Sa diffusion par les Arabes est, elle, beaucoup mieux documentée. Elle remonte à la conquête islamique de la Perse et se traduit dès la fin du premier millénaire par l’écriture de premiers traités. Elle permet aux Européens de le découvrir à leur tour, depuis l’Espagne ou la Sicile, avant qu’il ne se répande sur tout le continent autour du XIe siècle.

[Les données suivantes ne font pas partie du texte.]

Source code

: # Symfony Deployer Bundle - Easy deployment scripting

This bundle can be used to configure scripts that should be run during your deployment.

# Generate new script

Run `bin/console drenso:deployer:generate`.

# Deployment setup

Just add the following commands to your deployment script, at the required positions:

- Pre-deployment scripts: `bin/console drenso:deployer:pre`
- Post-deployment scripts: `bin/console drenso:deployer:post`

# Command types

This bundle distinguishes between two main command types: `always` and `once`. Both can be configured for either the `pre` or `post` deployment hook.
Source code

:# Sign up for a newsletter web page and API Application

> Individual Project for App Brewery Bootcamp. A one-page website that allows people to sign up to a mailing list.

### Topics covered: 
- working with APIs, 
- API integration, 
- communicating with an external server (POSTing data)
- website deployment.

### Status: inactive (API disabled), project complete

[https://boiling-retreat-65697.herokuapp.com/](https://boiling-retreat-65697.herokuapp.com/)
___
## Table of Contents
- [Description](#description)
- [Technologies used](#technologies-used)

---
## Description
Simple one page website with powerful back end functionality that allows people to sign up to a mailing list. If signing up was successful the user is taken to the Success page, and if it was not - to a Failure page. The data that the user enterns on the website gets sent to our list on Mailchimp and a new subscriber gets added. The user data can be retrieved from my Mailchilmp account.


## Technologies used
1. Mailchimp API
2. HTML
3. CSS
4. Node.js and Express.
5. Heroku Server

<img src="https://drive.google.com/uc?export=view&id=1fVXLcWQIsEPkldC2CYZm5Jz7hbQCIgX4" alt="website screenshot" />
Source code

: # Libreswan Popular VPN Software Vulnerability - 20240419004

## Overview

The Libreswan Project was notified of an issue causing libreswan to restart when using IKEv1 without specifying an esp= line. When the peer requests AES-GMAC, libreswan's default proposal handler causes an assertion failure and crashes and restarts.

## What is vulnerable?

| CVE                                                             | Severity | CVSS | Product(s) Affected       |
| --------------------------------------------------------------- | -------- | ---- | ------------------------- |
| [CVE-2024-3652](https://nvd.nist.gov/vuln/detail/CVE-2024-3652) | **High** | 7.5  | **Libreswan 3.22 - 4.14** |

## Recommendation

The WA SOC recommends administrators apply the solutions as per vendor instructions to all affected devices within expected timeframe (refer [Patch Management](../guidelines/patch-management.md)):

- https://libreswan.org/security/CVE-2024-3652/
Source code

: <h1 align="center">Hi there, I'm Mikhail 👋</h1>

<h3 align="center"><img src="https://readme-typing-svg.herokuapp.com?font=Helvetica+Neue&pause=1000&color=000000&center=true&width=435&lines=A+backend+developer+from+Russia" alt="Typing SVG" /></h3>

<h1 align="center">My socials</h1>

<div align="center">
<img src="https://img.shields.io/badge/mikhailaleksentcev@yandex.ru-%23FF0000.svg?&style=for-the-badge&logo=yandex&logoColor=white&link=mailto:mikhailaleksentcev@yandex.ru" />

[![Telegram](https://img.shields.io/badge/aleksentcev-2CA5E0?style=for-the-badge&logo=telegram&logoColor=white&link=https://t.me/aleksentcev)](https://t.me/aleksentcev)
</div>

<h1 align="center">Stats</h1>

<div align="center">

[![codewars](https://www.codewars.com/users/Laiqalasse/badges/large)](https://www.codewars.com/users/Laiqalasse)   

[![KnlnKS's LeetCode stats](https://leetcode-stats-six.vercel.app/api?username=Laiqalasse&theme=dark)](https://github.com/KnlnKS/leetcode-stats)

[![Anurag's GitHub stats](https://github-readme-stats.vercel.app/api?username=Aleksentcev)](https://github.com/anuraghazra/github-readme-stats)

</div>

On y joint alors des coups de dés. Comme tous les jeux de hasard, il s’attire les foudres du roi de France, Louis IX, qui le fait interdire, en vain, en 1254. Les règles évoluent et la pièce appelée « vizir » devient la « reine », gagnant en mobilité et devenant l’élément le plus puissant du jeu. Les dés disparaissent et seule dès lors l’habileté des joueurs peut faire la différence
De ses origines orientales témoigne la mystérieuse expression « échec et mat », qui pourrait dériver d’une expression arabe signifiant « le roi est mort » ou plus probablement du persan « le roi est pris en embuscade », laquelle est plus conforme à la réalité du jeu. En effet, le roi est la seule pièce qui ne peut quitter l’échiquier, mais doit être immobilisé pour que la partie soit remportée par le joueur adverse. Chez les joueurs confirmés, la partie s’arrête quand la perspective de l’échec et mat se fait inéluctable.
Échecs et révolutions
C’est en Europe encore que les règles du jeu moderne se stabilisent au milieu du XVIIe. Un siècle plus tard, le compositeur et célèbre joueur Philidor écrit l’un des premiers traités en français. « Les pions sont l’âme des échecs », écrit-il dans ce qui a été vu parfois comme une géniale anticipation de la Révolution française et du rôle qu’y jouera le peuple. Partisan de la monarchie constitutionnelle, il n’en finira pas moins sa vie en exil à Londres en 1795.
Au cours du XIXe siècle – en lien sans doute avec la Révolution industrielle et ses exigences de rentabilité – le temps imparti aux joueurs entre chaque coup est minuté. Qui le dépasse « tombe à la pendule » et est éliminé. Le joueur pragois Whilelm Steinitz, premier champion du monde officiel en 1886, met fin au règne sans partage du style de jeu offensif, empreint de romantisme. Il donne naissance à « l’école positionnelle », que d’aucuns comparent au jeu défensif élaboré au milieu du XXe siècle par les footballeurs italiens et connu sous le nom de catenaccio.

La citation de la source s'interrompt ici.